## Work item
Within the entries below, find every line that has the string "username", then copy it.

------ Material shown

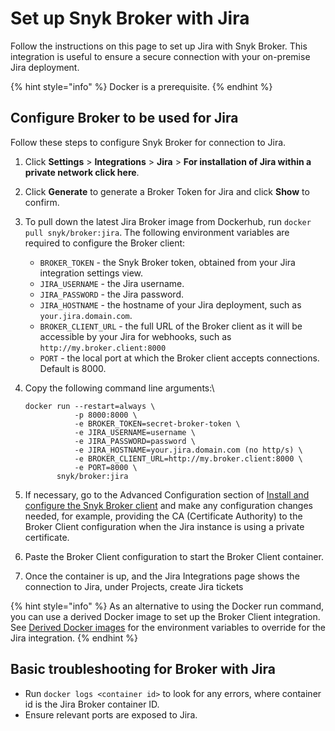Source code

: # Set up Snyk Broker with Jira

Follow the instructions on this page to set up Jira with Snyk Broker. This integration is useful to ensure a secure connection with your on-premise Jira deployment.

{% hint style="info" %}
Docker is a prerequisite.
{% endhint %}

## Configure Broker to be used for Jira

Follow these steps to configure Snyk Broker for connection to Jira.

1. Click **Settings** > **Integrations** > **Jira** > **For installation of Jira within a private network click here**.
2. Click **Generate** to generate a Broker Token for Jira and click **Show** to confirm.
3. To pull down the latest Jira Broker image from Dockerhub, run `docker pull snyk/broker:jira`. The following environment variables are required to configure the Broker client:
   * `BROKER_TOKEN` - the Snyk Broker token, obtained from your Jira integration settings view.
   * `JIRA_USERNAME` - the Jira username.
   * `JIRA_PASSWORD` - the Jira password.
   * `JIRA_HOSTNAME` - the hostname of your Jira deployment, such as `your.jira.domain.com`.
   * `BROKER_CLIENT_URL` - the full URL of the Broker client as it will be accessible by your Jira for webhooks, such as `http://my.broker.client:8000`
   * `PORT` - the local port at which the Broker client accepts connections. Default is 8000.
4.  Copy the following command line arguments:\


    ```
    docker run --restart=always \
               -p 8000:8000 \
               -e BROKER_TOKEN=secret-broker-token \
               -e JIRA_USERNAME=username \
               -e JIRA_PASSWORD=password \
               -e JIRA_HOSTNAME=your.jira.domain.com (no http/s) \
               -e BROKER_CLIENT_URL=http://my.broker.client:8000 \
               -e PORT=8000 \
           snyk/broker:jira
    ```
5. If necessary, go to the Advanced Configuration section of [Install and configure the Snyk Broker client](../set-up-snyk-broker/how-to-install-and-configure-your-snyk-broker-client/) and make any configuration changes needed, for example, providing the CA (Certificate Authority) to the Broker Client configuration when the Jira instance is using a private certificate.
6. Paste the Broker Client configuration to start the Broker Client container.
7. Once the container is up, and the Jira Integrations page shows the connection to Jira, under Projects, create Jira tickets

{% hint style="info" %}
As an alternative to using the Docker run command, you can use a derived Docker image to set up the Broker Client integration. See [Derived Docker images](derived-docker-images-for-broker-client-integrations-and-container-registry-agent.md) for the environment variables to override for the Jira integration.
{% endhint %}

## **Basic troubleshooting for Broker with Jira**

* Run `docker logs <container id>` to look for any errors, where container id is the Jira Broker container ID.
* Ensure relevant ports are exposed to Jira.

------------

## Exercise answer
   * `JIRA_USERNAME` - the Jira username.
               -e JIRA_USERNAME=username \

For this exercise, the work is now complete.